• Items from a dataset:
Content starts

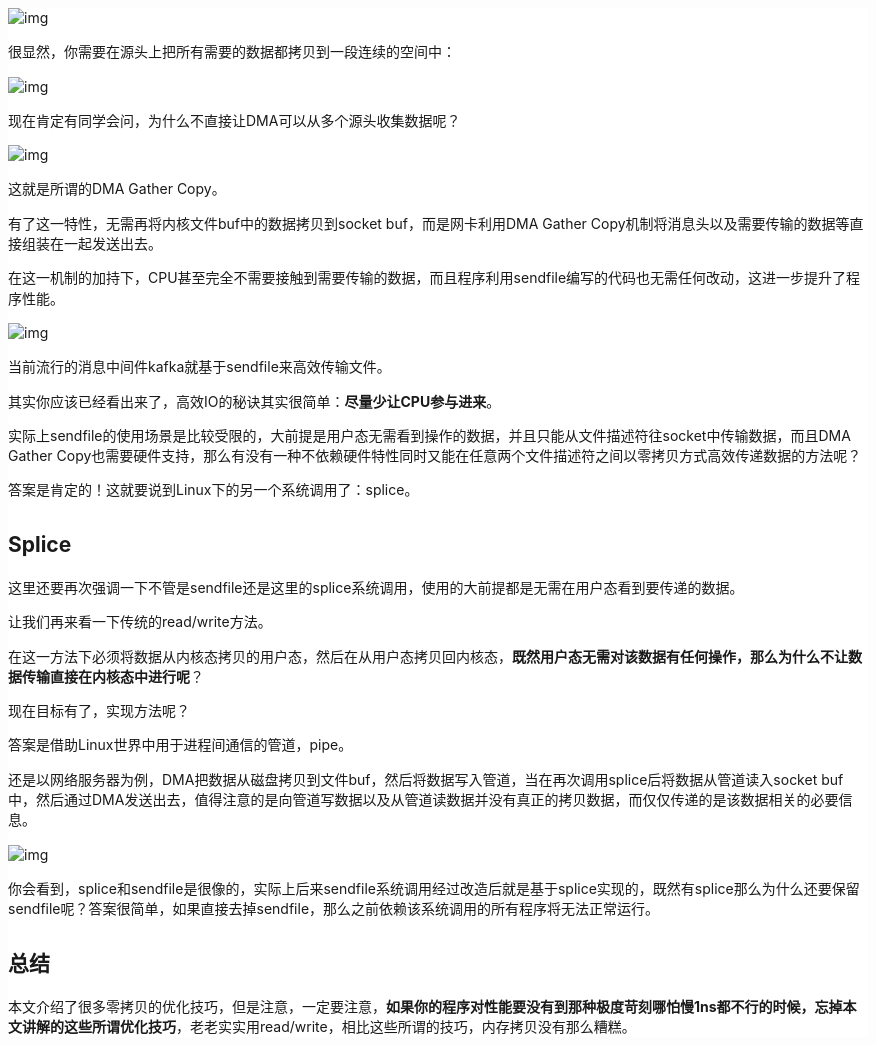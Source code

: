 

![img](https://pic4.zhimg.com/80/v2-5a5ce07b7ac9c923478b2e34ec588757_1440w.jpg)



很显然，你需要在源头上把所有需要的数据都拷贝到一段连续的空间中：



![img](https://pic1.zhimg.com/80/v2-016e9aae5ddeae66ecedf3b6c3b98f18_1440w.jpg)



现在肯定有同学会问，为什么不直接让DMA可以从多个源头收集数据呢？



![img](https://pic3.zhimg.com/80/v2-3e08f8a6463a2d42634955e735206876_1440w.jpg)



这就是所谓的DMA Gather Copy。

有了这一特性，无需再将内核文件buf中的数据拷贝到socket buf，而是网卡利用DMA Gather Copy机制将消息头以及需要传输的数据等直接组装在一起发送出去。

在这一机制的加持下，CPU甚至完全不需要接触到需要传输的数据，而且程序利用sendfile编写的代码也无需任何改动，这进一步提升了程序性能。



![img](https://pic3.zhimg.com/80/v2-b63b86f41c920756e931f17a289a4cba_1440w.jpg)



当前流行的消息中间件kafka就基于sendfile来高效传输文件。

其实你应该已经看出来了，高效IO的秘诀其实很简单：**尽量少让CPU参与进来**。

实际上sendfile的使用场景是比较受限的，大前提是用户态无需看到操作的数据，并且只能从文件描述符往socket中传输数据，而且DMA Gather Copy也需要硬件支持，那么有没有一种不依赖硬件特性同时又能在任意两个文件描述符之间以零拷贝方式高效传递数据的方法呢？

答案是肯定的！这就要说到Linux下的另一个系统调用了：splice。

## **Splice**

这里还要再次强调一下不管是sendfile还是这里的splice系统调用，使用的大前提都是无需在用户态看到要传递的数据。

让我们再来看一下传统的read/write方法。

在这一方法下必须将数据从内核态拷贝的用户态，然后在从用户态拷贝回内核态，**既然用户态无需对该数据有任何操作，那么为什么不让数据传输直接在内核态中进行呢**？

现在目标有了，实现方法呢？

答案是借助Linux世界中用于进程间通信的管道，pipe。

还是以网络服务器为例，DMA把数据从磁盘拷贝到文件buf，然后将数据写入管道，当在再次调用splice后将数据从管道读入socket buf中，然后通过DMA发送出去，值得注意的是向管道写数据以及从管道读数据并没有真正的拷贝数据，而仅仅传递的是该数据相关的必要信息。



![img](https://pic1.zhimg.com/80/v2-b965b4ed689dc6a791a0cc3c21b3fcc0_1440w.jpg)



你会看到，splice和sendfile是很像的，实际上后来sendfile系统调用经过改造后就是基于splice实现的，既然有splice那么为什么还要保留sendfile呢？答案很简单，如果直接去掉sendfile，那么之前依赖该系统调用的所有程序将无法正常运行。

## **总结**

本文介绍了很多零拷贝的优化技巧，但是注意，一定要注意，**如果你的程序对性能要没有到那种极度苛刻哪怕慢1ns都不行的时候，忘掉本文讲解的这些所谓优化技巧**，老老实实用read/write，相比这些所谓的技巧，内存拷贝没有那么糟糕。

Content ends

Every line with "https" in it should be copied from the entries.

• SOLUTION BELOW:
![img](https://pic4.zhimg.com/80/v2-5a5ce07b7ac9c923478b2e34ec588757_1440w.jpg)
![img](https://pic1.zhimg.com/80/v2-016e9aae5ddeae66ecedf3b6c3b98f18_1440w.jpg)
![img](https://pic3.zhimg.com/80/v2-3e08f8a6463a2d42634955e735206876_1440w.jpg)
![img](https://pic3.zhimg.com/80/v2-b63b86f41c920756e931f17a289a4cba_1440w.jpg)
![img](https://pic1.zhimg.com/80/v2-b965b4ed689dc6a791a0cc3c21b3fcc0_1440w.jpg)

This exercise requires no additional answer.